RECORDS FOR THE TASK

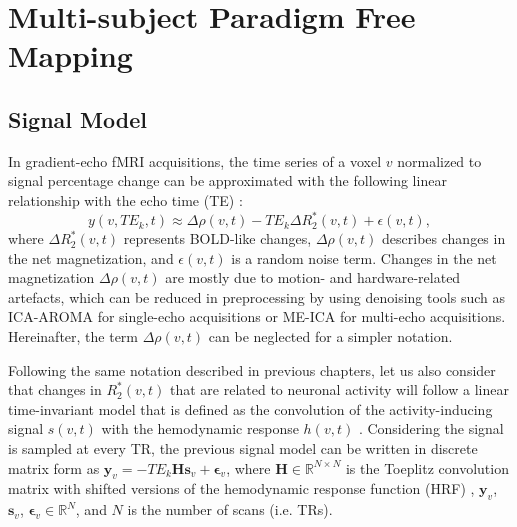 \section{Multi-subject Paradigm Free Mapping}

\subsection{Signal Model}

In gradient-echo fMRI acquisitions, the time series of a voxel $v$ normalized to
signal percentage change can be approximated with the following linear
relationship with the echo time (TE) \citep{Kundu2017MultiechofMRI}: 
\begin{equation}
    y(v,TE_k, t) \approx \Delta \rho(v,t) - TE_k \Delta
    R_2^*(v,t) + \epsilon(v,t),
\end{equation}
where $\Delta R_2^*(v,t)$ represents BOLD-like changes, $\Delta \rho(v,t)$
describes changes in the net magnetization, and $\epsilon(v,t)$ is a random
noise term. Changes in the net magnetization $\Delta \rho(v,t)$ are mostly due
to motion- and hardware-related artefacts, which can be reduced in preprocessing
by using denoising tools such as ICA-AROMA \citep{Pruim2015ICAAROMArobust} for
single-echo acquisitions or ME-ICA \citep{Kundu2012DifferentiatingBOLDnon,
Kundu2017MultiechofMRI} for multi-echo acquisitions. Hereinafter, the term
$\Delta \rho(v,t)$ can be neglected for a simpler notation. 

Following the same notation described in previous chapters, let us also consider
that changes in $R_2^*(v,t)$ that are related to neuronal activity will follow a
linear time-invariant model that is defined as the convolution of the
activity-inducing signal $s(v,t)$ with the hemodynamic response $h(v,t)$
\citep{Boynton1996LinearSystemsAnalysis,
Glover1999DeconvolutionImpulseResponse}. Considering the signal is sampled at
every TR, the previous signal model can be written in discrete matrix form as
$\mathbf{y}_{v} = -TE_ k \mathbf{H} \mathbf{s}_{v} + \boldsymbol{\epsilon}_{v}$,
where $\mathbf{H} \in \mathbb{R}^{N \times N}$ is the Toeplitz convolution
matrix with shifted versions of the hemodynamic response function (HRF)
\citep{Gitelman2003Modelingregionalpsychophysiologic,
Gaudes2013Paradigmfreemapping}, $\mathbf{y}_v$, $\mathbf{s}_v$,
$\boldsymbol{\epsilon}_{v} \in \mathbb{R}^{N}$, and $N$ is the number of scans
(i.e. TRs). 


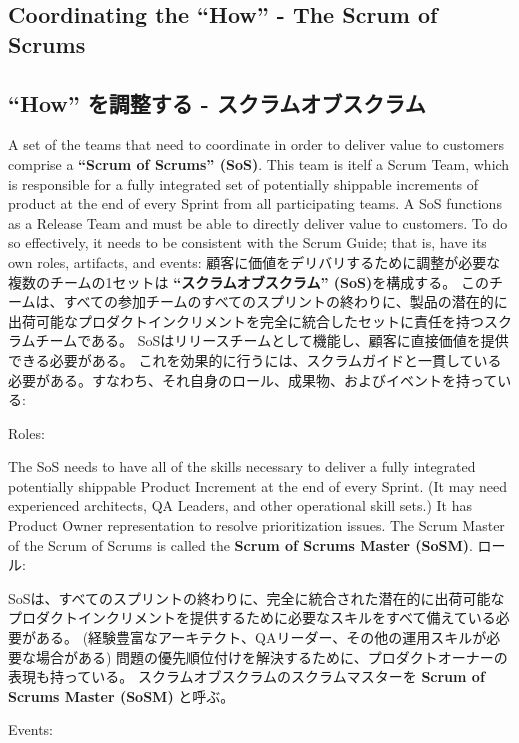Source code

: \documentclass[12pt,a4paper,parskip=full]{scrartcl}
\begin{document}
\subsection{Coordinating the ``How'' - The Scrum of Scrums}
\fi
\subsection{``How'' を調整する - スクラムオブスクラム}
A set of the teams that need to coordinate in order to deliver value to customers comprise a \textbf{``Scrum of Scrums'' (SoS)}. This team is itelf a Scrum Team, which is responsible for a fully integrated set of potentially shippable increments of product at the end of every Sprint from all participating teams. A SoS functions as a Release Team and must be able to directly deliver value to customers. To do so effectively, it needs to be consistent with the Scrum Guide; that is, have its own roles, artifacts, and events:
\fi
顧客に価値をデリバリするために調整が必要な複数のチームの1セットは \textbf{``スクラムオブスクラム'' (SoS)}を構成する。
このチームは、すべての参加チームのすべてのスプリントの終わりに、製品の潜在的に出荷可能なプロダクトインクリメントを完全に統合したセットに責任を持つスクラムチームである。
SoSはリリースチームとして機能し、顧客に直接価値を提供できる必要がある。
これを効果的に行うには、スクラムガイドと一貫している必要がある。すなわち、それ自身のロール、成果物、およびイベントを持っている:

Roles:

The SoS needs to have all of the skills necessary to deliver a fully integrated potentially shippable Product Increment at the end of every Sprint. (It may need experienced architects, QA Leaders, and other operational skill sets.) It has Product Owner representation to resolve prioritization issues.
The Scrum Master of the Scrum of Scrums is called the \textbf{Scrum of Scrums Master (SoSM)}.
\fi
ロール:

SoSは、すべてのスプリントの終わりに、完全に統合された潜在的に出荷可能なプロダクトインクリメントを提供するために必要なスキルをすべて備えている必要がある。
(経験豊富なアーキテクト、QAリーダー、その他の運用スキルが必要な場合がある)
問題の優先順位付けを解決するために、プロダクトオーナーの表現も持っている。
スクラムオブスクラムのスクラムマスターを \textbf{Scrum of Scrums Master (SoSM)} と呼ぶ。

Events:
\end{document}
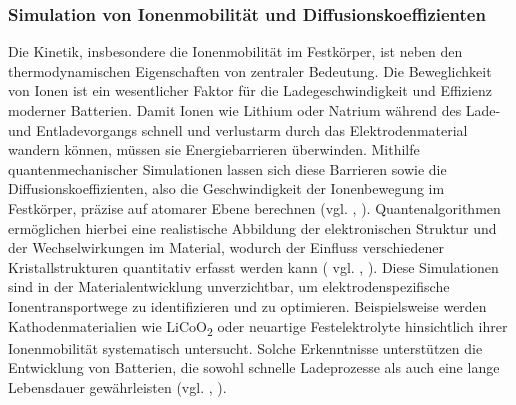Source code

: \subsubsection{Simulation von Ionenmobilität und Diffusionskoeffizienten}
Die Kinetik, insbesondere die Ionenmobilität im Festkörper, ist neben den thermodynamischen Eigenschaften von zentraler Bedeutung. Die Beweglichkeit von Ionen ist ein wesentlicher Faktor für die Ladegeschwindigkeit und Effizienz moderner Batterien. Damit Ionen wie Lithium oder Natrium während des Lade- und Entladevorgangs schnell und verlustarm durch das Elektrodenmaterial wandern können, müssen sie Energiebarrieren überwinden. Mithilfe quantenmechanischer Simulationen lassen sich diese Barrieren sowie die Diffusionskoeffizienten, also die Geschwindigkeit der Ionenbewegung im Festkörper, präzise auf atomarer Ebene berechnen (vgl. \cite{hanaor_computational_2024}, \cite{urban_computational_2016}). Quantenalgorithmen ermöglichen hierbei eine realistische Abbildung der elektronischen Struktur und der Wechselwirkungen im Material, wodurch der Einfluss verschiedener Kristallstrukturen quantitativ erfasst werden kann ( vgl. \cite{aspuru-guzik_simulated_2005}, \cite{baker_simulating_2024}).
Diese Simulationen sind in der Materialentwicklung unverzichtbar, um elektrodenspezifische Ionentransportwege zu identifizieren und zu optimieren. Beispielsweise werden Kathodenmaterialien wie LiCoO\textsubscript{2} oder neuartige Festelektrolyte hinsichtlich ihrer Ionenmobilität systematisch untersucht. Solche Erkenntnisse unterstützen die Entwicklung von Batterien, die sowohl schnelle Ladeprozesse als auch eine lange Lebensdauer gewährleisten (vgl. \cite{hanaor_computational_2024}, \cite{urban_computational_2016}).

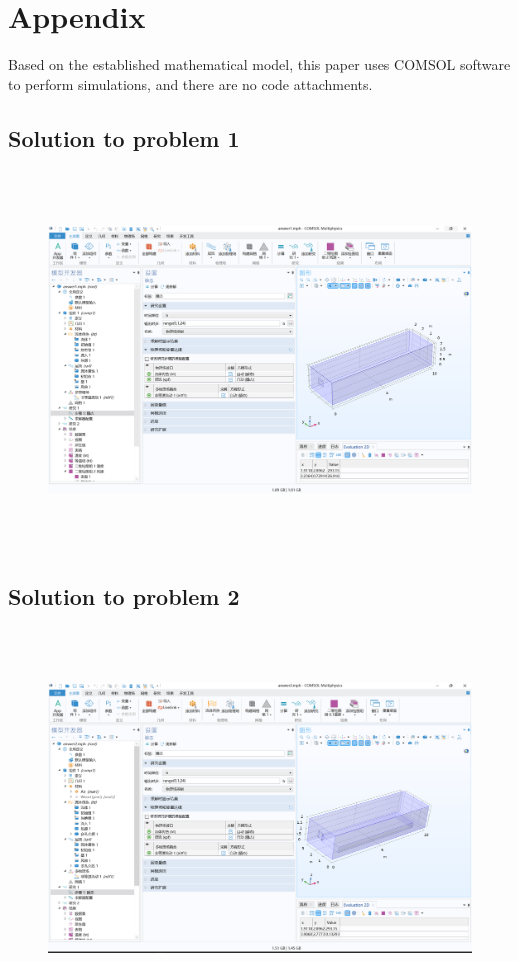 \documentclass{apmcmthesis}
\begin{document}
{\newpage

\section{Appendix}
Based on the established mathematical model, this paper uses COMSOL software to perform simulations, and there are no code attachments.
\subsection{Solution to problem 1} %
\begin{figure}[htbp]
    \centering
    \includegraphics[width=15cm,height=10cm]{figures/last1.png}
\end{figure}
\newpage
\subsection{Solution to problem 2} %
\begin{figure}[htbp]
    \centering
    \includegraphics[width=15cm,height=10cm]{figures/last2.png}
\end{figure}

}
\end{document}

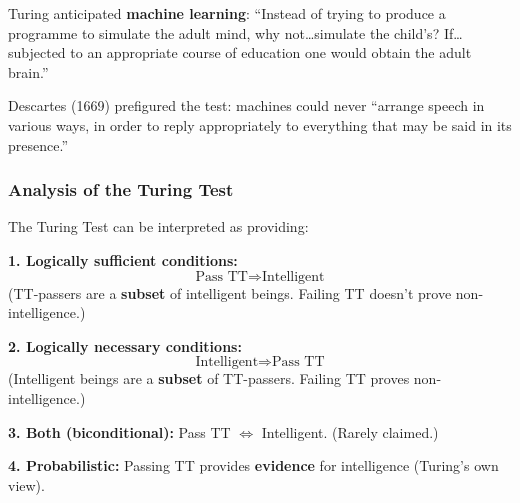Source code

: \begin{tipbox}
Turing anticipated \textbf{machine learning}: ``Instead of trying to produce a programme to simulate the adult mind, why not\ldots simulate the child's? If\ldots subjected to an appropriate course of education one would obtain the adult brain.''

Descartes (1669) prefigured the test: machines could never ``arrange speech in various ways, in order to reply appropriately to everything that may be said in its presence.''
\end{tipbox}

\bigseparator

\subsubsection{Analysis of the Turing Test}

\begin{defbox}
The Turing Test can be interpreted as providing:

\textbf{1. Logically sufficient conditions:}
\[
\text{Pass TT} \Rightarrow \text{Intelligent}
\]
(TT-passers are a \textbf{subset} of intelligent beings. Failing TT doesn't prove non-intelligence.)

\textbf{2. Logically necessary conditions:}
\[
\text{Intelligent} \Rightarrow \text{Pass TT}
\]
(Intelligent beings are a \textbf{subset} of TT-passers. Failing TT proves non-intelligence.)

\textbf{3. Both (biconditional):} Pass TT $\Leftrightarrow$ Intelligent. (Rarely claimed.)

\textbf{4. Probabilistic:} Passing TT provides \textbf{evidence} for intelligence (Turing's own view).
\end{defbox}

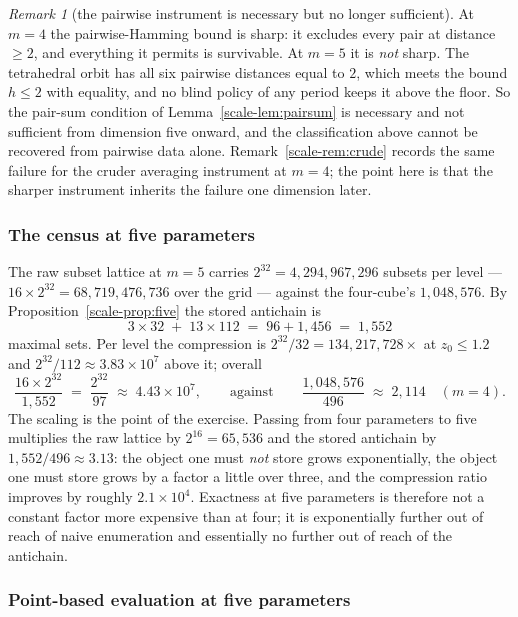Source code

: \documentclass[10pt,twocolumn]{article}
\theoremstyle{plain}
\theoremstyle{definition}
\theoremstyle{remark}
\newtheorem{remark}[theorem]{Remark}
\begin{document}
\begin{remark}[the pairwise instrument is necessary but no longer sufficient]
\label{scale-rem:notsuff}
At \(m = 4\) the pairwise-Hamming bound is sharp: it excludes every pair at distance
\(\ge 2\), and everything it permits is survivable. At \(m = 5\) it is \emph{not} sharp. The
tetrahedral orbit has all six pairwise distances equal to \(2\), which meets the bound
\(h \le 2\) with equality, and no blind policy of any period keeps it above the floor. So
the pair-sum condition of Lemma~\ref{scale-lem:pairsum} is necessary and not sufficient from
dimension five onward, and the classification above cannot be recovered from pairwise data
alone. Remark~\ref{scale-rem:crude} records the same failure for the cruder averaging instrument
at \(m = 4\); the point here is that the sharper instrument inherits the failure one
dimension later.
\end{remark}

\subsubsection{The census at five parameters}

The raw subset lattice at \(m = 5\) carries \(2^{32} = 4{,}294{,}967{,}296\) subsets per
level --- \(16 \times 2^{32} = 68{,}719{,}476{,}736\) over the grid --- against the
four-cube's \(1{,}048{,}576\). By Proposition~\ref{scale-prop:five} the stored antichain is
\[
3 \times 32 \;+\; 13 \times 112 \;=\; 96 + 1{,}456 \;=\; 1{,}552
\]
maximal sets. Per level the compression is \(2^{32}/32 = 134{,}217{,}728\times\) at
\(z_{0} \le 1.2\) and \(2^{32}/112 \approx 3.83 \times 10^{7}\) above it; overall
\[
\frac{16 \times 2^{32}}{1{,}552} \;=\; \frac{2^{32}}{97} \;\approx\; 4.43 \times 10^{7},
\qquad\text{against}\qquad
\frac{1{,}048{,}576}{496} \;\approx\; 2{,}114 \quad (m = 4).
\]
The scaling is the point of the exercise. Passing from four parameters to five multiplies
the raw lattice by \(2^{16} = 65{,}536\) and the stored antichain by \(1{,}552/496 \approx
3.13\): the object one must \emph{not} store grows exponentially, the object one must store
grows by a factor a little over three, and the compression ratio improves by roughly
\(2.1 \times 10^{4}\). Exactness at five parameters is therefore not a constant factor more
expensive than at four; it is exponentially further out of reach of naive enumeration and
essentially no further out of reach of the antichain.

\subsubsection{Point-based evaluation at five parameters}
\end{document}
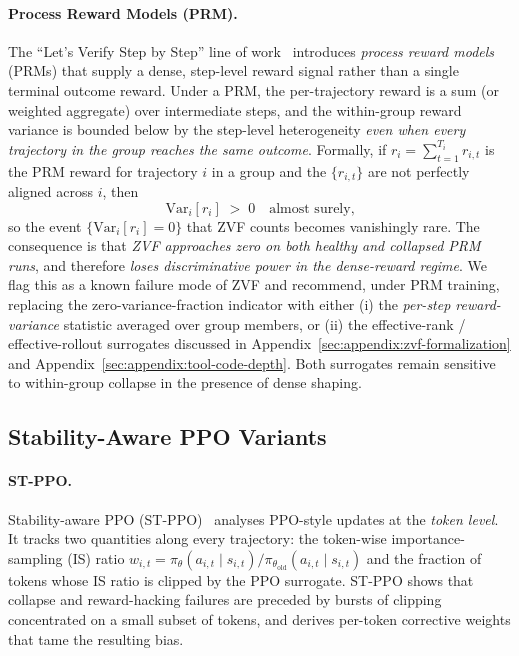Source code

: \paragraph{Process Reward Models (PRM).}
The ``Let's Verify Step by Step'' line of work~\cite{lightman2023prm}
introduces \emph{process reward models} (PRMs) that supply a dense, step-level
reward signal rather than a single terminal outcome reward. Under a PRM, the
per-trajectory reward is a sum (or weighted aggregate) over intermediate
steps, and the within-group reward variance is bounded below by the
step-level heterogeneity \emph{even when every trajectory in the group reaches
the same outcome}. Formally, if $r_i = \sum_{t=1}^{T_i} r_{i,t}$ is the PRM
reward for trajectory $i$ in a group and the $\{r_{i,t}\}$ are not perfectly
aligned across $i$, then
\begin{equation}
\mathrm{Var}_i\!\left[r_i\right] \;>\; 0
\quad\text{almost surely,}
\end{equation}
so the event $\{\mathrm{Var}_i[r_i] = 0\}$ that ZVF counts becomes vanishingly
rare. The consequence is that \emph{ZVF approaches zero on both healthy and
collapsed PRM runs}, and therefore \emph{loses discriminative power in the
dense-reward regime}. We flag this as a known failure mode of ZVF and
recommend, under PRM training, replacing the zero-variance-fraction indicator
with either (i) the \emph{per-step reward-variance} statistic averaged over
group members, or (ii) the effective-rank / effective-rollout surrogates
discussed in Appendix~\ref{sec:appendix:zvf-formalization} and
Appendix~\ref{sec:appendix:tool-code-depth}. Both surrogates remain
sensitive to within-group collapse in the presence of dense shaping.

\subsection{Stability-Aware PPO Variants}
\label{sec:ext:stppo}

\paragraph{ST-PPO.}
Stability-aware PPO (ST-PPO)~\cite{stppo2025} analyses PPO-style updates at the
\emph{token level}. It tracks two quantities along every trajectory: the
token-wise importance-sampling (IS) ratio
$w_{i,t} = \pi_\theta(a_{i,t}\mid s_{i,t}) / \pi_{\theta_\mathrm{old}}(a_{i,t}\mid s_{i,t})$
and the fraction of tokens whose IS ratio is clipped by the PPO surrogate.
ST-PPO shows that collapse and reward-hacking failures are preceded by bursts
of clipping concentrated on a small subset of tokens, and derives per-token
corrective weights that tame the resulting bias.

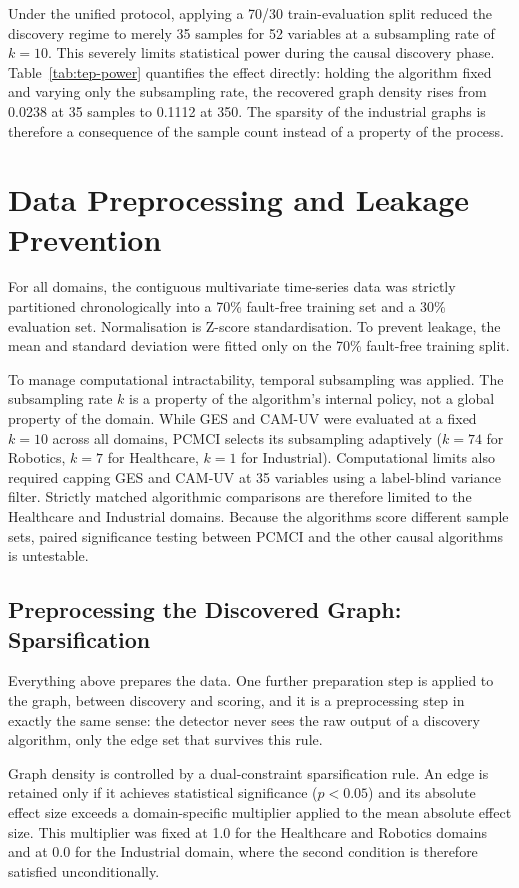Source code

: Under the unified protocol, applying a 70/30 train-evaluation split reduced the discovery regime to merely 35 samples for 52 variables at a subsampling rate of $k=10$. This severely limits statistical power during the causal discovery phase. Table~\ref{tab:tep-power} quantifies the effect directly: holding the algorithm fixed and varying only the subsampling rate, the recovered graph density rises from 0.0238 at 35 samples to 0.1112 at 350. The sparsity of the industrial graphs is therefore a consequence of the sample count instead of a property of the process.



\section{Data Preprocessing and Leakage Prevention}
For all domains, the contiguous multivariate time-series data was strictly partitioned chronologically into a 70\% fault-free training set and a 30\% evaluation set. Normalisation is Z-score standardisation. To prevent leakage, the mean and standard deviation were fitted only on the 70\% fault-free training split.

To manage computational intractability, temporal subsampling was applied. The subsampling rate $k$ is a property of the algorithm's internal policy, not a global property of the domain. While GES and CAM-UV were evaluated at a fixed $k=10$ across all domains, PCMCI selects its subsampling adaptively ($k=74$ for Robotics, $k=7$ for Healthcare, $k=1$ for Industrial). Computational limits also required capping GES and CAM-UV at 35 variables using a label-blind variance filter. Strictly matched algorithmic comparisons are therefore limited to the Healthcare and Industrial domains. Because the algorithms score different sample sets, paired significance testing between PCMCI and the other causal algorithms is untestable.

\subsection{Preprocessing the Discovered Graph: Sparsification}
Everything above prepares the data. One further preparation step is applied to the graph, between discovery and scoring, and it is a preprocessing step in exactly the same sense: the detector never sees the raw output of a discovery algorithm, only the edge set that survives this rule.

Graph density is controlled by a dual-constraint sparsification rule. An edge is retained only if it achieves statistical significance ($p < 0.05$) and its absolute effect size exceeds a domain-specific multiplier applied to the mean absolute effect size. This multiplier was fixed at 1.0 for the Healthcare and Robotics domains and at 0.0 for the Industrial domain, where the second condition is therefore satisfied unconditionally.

PROBLEM TO SOLVE
Which lines of the data above contain the string "Delta"? Copy each of them.

SOLUTION TO THE EXERCISE
    y(v,TE_k, t) \approx \Delta \rho(v,t) - TE_k \Delta
where $\Delta R_2^*(v,t)$ represents BOLD-like changes, $\Delta \rho(v,t)$
noise term. Changes in the net magnetization $\Delta \rho(v,t)$ are mostly due
$\Delta \rho(v,t)$ can be neglected for a simpler notation. 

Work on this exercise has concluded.